AIM OF THE TASK: Provide an exact copy of the data, excluding the images.

DATA PROVIDED:

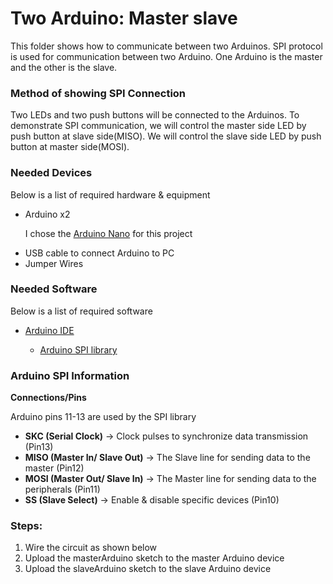 <h1>Two Arduino: Master slave</h1>
<p>This folder shows how to communicate between two Arduinos. SPI protocol is used for communication between two Arduino. One Arduino is the master and the other is the slave.</p>

<h3>Method of showing SPI Connection</h3>
<p>Two LEDs and two push buttons will be connected to the Arduinos. To demonstrate SPI communication, we will control the master side LED by push button at slave side(MISO). We will control the slave side LED by push button at master side(MOSI).</p>

<h3>Needed Devices</h3>
<p>Below is a list of required hardware & equipment</p>
<ul>
  <li>Arduino x2</li>
  <p>I chose the <a href="https://store.arduino.cc/usa/arduino-nano">Arduino Nano</a> for this project</p>
  <li>USB cable to connect Arduino to PC</li>
  <li>Jumper Wires</li>
</ul>

<h3>Needed Software</h3>
<p>Below is a list of required software</p>
<ul>
  <li><a href="https://www.arduino.cc/en/main/software">Arduino IDE</a></li>
  <ul>
    <li><a href="https://www.arduino.cc/en/Reference/SPI">Arduino SPI library</a></li>
  </ul>
</ul>

<h3>Arduino SPI Information</h3>
<p><strong>Connections/Pins</strong></p>
<p>Arduino pins 11-13 are used by the SPI library</p>
<ul>
  <li><strong>SKC (Serial Clock)</strong> -> Clock pulses to synchronize data transmission (Pin13)</li>
  <li><strong>MISO (Master In/ Slave Out)</strong> -> The Slave line for sending data to the master (Pin12)</li>
  <li><strong>MOSI (Master Out/ Slave In)</strong> -> The Master line for sending data to the peripherals (Pin11)</li>
  <li><strong>SS (Slave Select)</strong> -> Enable & disable specific devices (Pin10)</li>
</ul>

<h3>Steps:</h3>
<ol>
  <li>Wire the circuit as shown below</li>
  <li>Upload the masterArduino sketch to the master Arduino device</li>
  <li>Upload the slaveArduino sketch to the slave Arduino device</li>
</ol>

RESPONSE FOR THIS EXERCISE:
 <h1>Two Arduino: Master slave</h1>
<p>This folder shows how to communicate between two Arduinos. SPI protocol is used for communication between two Arduino. One Arduino is the master and the other is the slave.</p>

<h3>Method of showing SPI Connection</h3>
<p>Two LEDs and two push buttons will be connected to the Arduinos. To demonstrate SPI communication, we will control the master side LED by push button at slave side(MISO). We will control the slave side LED by push button at master side(MOSI).</p>

<h3>Needed Devices</h3>
<p>Below is a list of required hardware & equipment</p>
<ul>
  <li>Arduino x2</li>
  <p>I chose the <a href="https://store.arduino.cc/usa/arduino-nano">Arduino Nano</a> for this project</p>
  <li>USB cable to connect Arduino to PC</li>
  <li>Jumper Wires</li>
</ul>

<h3>Needed Software</h3>
<p>Below is a list of required software</p>
<ul>
  <li><a href="https://www.arduino.cc/en/main/software">Arduino IDE</a></li>
  <ul>
    <li><a href="https://www.arduino.cc/en/Reference/SPI">Arduino SPI library</a></li>
  </ul>
</ul>

<h3>Arduino SPI Information</h3>
<p><strong>Connections/Pins</strong></p>
<p>Arduino pins 11-13 are used by the SPI library</p>
<ul>
  <li><strong>SKC (Serial Clock)</strong> -> Clock pulses to synchronize data transmission (Pin13)</li>
  <li><strong>MISO (Master In/ Slave Out)</strong> -> The Slave line for sending data to the master (Pin12)</li>
  <li><strong>MOSI (Master Out/ Slave In)</strong> -> The Master line for sending data to the peripherals (Pin11)</li>
  <li><strong>SS (Slave Select)</strong> -> Enable & disable specific devices (Pin10)</li>
</ul>

<h3>Steps:</h3>
<ol>
  <li>Wire the circuit as shown below</li>
  <li>Upload the masterArduino sketch to the master Arduino device</li>
  <li>Upload the slaveArduino sketch to the slave Arduino device</li>
</ol>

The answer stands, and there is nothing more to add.